Making Access to Goods and Services Easier for Disabled Customers: A Practical Guide for Small Businesses and Other Service Providers


Making doors easier to use

Doorways and doors are another typical barrier to access for disabled customers, whether because of their width, design of threshold, heaviness of operation, or difficulties in operating the door handles.

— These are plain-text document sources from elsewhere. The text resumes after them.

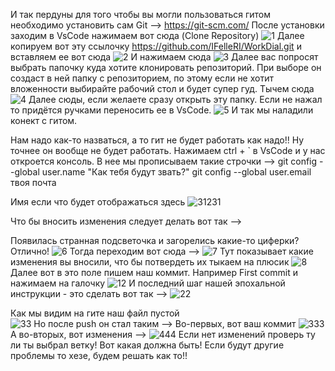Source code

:И так пердуны для того чтобы вы могли пользоваться гитом необходимо установить сам Git --> https://git-scm.com/ 
После установки заходим в VsCode нажимаем вот сюда (Clone Repository)
![1](https://user-images.githubusercontent.com/69197227/112514469-66941380-8da6-11eb-8cab-412264f4d494.png)
Далее копируем вот эту ссылочку https://github.com/IFelleRI/WorkDial.git и вставляем ее вот сюда 
![2](https://user-images.githubusercontent.com/69197227/112514705-a2c77400-8da6-11eb-9b76-86979b25e98b.png) 
И нажимаем сюда 
![3](https://user-images.githubusercontent.com/69197227/112514731-a9ee8200-8da6-11eb-8722-5281f6a7b6d0.png) 
Далее вас попросят выбрать папочку куда хотите клонировать репозиторий. При выборе он создаст в ней папку с репозиторием, по этому если не хотит вложенности выбирайте рабочий стол и будет супер гуд. Тычем сюда 
![4](https://user-images.githubusercontent.com/69197227/112514769-b2df5380-8da6-11eb-8bc2-e7d0d30c0798.png) 
Далее сюды, если желаете сразу открыть эту папку. 
Если не нажал то придётся ручками переносить ее в VsCode.
![5](https://user-images.githubusercontent.com/69197227/112514842-c38fc980-8da6-11eb-99d5-808e835f08e6.png) 
И так мы наладили конект с гитом. 

Нам надо как-то назваться, а то гит не будет работать как надо!! Ну точнее он вообще не будет работать.
Нажимаем ctrl + ` в VsCode и у нас откроется консоль. В нее мы прописываем такие строчки -->
git config --global user.name "Как тебя будут звать?"
git config --global user.email твоя почта 

Имя если что будет отображаться здесь
![31231](https://user-images.githubusercontent.com/69197227/112514887-d2767c00-8da6-11eb-875d-ec29c8522108.png)

Что бы вносить изменения следует делать вот так -->

Появилась странная подсветочка и загорелись какие-то циферки? Отлично! 
![6](https://user-images.githubusercontent.com/69197227/112515060-fdf96680-8da6-11eb-980c-3048d576ed55.png)
Тогда переходим вот сюда -->
![7](https://user-images.githubusercontent.com/69197227/112515083-02be1a80-8da7-11eb-86a0-938c63416b2b.png)
Тут показывает какие изменения вы вносили, что бы потвердеть их тыкаем на плюсик 
![8](https://user-images.githubusercontent.com/69197227/112515205-1f5a5280-8da7-11eb-9038-8a6128cc93eb.png)
Далее вот в это поле пишем наш коммит. Например First commit и нажимаем на галочку
![12](https://user-images.githubusercontent.com/69197227/112515290-31d48c00-8da7-11eb-8e2b-9652c60c264f.png)
И последний шаг нашей эпохальной инструкции - это сделать вот так --> 
![22](https://user-images.githubusercontent.com/69197227/112515345-3f8a1180-8da7-11eb-98c6-88759486114e.png)

Как мы видим на гите наш файл пустой  
![33](https://user-images.githubusercontent.com/69197227/112515389-46b11f80-8da7-11eb-848f-8523cb95abf2.png)
Но после push он стал таким -->
Во-первых, вот ваш коммит
![333](https://user-images.githubusercontent.com/69197227/112515449-53ce0e80-8da7-11eb-8290-4cbaefd7b6b0.png)
А во-вторых, вот изменения -->
![444](https://user-images.githubusercontent.com/69197227/112515479-5af51c80-8da7-11eb-8ef0-4778b3efa5e4.png)
Если нет изменений проверь ту ли ты выбрал ветку! Вот какая должна быть! Если будут другие проблемы то хезе, будем решать как то!!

In terms of access for wheelchair users, at least 750 mm clear opening width (i.e. the actual space that is available between the door frame and the door in the open position) and a maximum of 13mm lip at the threshold is generally considered suitable. It is worth considering whether physical adaptation could achieve this, and you will need technical advice if you are planning to adjust or widen a doorway (which may or may not be possible depending on various factors) or alter the threshold (see Technical Advice). Even without carrying out major structural alterations, there are many things that you can consider doing to make doors easier to use by many of your disabled customers:

Practical suggestions:

  • Positioning of the door handle: could the handle be positioned more conveniently (recommended height 1000mm)?
  • Replacing the door handle: could the handle be replaced by one which is easier to grip, such as a D-shape handle, and with better colour contrast? These adjustments would benefit customers with, for example, arthritis and with visual impairments (indeed many older customers who would not necessarily consider themselves disabled do have difficulties using knobs and handles).
  • Making the door easier to open: door opening pressure can often be altered very easily to make the door much easier to open. This benefits customers who have mobility impairments or difficulty balancing. Magnetic devices which hold the door open for normal use but allow them to close for fire protection may be considered.
  • Checking that entrance mats are flush: this can prevent a potential tripping hazard to customers with visual impairments (who may not see the hazard) and to customers using aids such as walking sticks or crutches or who have difficulty keeping their balance. It is best to avoid bristle matting which may be difficult for wheelchair users to cross.
  • Glazed doors: people with impaired vision may not recognise fully glazed doors and may walk into them. Could you add safety markings half way up the door?
  • Maintaining doors: ensuring that door closers are regularly maintained, that door ironmongery is kept clean and free-moving and that standard (side-hung) doors accompanying revolving doors are kept unlocked can benefit all customers, particularly those with mobility impairments and those using assistance dogs as well as customers carrying shopping or with buggies.